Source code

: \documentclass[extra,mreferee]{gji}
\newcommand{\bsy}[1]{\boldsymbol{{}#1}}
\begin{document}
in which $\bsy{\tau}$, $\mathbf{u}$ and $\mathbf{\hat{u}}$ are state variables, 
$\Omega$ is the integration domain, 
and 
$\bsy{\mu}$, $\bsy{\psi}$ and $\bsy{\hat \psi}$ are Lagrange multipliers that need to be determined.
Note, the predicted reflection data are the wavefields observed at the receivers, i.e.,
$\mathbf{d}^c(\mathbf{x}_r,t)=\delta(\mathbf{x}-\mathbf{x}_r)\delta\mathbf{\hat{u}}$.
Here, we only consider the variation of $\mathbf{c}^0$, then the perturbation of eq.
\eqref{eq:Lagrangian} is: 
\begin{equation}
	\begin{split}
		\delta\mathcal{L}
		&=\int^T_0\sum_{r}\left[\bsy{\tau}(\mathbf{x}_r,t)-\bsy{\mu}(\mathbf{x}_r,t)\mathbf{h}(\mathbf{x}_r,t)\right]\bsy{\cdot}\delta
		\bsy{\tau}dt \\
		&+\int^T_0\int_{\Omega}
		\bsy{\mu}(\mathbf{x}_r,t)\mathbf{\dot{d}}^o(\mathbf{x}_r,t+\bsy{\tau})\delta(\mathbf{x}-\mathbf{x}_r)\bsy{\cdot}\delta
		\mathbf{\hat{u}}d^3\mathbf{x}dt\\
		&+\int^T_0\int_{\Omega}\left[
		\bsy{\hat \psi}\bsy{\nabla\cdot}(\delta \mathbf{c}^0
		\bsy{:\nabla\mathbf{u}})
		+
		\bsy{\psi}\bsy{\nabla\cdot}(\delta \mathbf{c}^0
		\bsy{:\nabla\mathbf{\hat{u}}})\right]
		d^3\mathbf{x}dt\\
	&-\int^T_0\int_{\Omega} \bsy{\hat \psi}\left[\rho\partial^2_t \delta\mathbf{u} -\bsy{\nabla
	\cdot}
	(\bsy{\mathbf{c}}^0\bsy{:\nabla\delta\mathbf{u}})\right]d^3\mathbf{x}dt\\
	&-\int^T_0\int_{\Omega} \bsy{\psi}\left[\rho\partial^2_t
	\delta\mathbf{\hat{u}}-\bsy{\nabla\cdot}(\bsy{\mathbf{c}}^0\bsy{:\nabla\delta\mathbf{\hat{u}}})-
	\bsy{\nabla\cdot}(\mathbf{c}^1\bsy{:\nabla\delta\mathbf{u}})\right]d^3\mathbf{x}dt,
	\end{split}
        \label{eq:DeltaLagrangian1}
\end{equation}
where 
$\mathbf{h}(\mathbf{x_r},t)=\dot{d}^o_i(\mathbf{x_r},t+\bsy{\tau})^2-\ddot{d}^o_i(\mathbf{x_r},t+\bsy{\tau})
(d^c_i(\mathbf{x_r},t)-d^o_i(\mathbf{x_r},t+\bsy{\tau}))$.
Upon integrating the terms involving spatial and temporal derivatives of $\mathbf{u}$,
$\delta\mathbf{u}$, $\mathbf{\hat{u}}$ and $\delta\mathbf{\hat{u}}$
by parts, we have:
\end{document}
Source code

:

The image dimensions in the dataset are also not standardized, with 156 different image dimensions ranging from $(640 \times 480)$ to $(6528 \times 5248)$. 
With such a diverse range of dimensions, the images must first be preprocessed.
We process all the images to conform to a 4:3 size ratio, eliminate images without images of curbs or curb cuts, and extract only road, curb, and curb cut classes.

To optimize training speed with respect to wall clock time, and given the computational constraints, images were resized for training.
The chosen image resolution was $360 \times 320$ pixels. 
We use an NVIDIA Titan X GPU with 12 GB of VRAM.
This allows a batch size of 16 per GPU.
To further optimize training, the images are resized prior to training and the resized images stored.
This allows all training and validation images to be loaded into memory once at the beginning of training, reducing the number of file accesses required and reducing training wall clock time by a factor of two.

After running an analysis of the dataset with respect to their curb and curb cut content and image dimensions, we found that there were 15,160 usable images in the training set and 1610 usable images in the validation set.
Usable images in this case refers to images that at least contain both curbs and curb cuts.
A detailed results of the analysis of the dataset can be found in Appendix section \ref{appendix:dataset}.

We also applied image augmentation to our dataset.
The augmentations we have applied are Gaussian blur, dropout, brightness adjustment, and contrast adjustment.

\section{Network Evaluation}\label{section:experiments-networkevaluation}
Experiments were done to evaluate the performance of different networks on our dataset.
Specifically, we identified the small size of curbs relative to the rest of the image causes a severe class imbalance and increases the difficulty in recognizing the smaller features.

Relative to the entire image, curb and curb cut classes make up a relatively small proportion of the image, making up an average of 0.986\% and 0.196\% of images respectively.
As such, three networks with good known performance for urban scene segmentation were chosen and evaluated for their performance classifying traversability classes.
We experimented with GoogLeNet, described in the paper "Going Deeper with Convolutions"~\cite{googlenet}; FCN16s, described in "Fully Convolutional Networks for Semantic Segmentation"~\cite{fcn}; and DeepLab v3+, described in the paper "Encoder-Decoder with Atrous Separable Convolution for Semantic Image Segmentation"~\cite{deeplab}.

======

• Work to be completed:
Restate the records above word for word, omitting nothing.

• Exercise solution:
Source code

: \documentclass[extra,mreferee]{gji}
\newcommand{\bsy}[1]{\boldsymbol{{}#1}}
\begin{document}
in which $\bsy{\tau}$, $\mathbf{u}$ and $\mathbf{\hat{u}}$ are state variables, 
$\Omega$ is the integration domain, 
and 
$\bsy{\mu}$, $\bsy{\psi}$ and $\bsy{\hat \psi}$ are Lagrange multipliers that need to be determined.
Note, the predicted reflection data are the wavefields observed at the receivers, i.e.,
$\mathbf{d}^c(\mathbf{x}_r,t)=\delta(\mathbf{x}-\mathbf{x}_r)\delta\mathbf{\hat{u}}$.
Here, we only consider the variation of $\mathbf{c}^0$, then the perturbation of eq.
\eqref{eq:Lagrangian} is: 
\begin{equation}
	\begin{split}
		\delta\mathcal{L}
		&=\int^T_0\sum_{r}\left[\bsy{\tau}(\mathbf{x}_r,t)-\bsy{\mu}(\mathbf{x}_r,t)\mathbf{h}(\mathbf{x}_r,t)\right]\bsy{\cdot}\delta
		\bsy{\tau}dt \\
		&+\int^T_0\int_{\Omega}
		\bsy{\mu}(\mathbf{x}_r,t)\mathbf{\dot{d}}^o(\mathbf{x}_r,t+\bsy{\tau})\delta(\mathbf{x}-\mathbf{x}_r)\bsy{\cdot}\delta
		\mathbf{\hat{u}}d^3\mathbf{x}dt\\
		&+\int^T_0\int_{\Omega}\left[
		\bsy{\hat \psi}\bsy{\nabla\cdot}(\delta \mathbf{c}^0
		\bsy{:\nabla\mathbf{u}})
		+
		\bsy{\psi}\bsy{\nabla\cdot}(\delta \mathbf{c}^0
		\bsy{:\nabla\mathbf{\hat{u}}})\right]
		d^3\mathbf{x}dt\\
	&-\int^T_0\int_{\Omega} \bsy{\hat \psi}\left[\rho\partial^2_t \delta\mathbf{u} -\bsy{\nabla
	\cdot}
	(\bsy{\mathbf{c}}^0\bsy{:\nabla\delta\mathbf{u}})\right]d^3\mathbf{x}dt\\
	&-\int^T_0\int_{\Omega} \bsy{\psi}\left[\rho\partial^2_t
	\delta\mathbf{\hat{u}}-\bsy{\nabla\cdot}(\bsy{\mathbf{c}}^0\bsy{:\nabla\delta\mathbf{\hat{u}}})-
	\bsy{\nabla\cdot}(\mathbf{c}^1\bsy{:\nabla\delta\mathbf{u}})\right]d^3\mathbf{x}dt,
	\end{split}
        \label{eq:DeltaLagrangian1}
\end{equation}
where 
$\mathbf{h}(\mathbf{x_r},t)=\dot{d}^o_i(\mathbf{x_r},t+\bsy{\tau})^2-\ddot{d}^o_i(\mathbf{x_r},t+\bsy{\tau})
(d^c_i(\mathbf{x_r},t)-d^o_i(\mathbf{x_r},t+\bsy{\tau}))$.
Upon integrating the terms involving spatial and temporal derivatives of $\mathbf{u}$,
$\delta\mathbf{u}$, $\mathbf{\hat{u}}$ and $\delta\mathbf{\hat{u}}$
by parts, we have:
\end{document}
Source code

:

The image dimensions in the dataset are also not standardized, with 156 different image dimensions ranging from $(640 \times 480)$ to $(6528 \times 5248)$. 
With such a diverse range of dimensions, the images must first be preprocessed.
We process all the images to conform to a 4:3 size ratio, eliminate images without images of curbs or curb cuts, and extract only road, curb, and curb cut classes.

To optimize training speed with respect to wall clock time, and given the computational constraints, images were resized for training.
The chosen image resolution was $360 \times 320$ pixels. 
We use an NVIDIA Titan X GPU with 12 GB of VRAM.
This allows a batch size of 16 per GPU.
To further optimize training, the images are resized prior to training and the resized images stored.
This allows all training and validation images to be loaded into memory once at the beginning of training, reducing the number of file accesses required and reducing training wall clock time by a factor of two.

After running an analysis of the dataset with respect to their curb and curb cut content and image dimensions, we found that there were 15,160 usable images in the training set and 1610 usable images in the validation set.
Usable images in this case refers to images that at least contain both curbs and curb cuts.
A detailed results of the analysis of the dataset can be found in Appendix section \ref{appendix:dataset}.

We also applied image augmentation to our dataset.
The augmentations we have applied are Gaussian blur, dropout, brightness adjustment, and contrast adjustment.

\section{Network Evaluation}\label{section:experiments-networkevaluation}
Experiments were done to evaluate the performance of different networks on our dataset.
Specifically, we identified the small size of curbs relative to the rest of the image causes a severe class imbalance and increases the difficulty in recognizing the smaller features.

Relative to the entire image, curb and curb cut classes make up a relatively small proportion of the image, making up an average of 0.986\% and 0.196\% of images respectively.
As such, three networks with good known performance for urban scene segmentation were chosen and evaluated for their performance classifying traversability classes.
We experimented with GoogLeNet, described in the paper "Going Deeper with Convolutions"~\cite{googlenet}; FCN16s, described in "Fully Convolutional Networks for Semantic Segmentation"~\cite{fcn}; and DeepLab v3+, described in the paper "Encoder-Decoder with Atrous Separable Convolution for Semantic Image Segmentation"~\cite{deeplab}.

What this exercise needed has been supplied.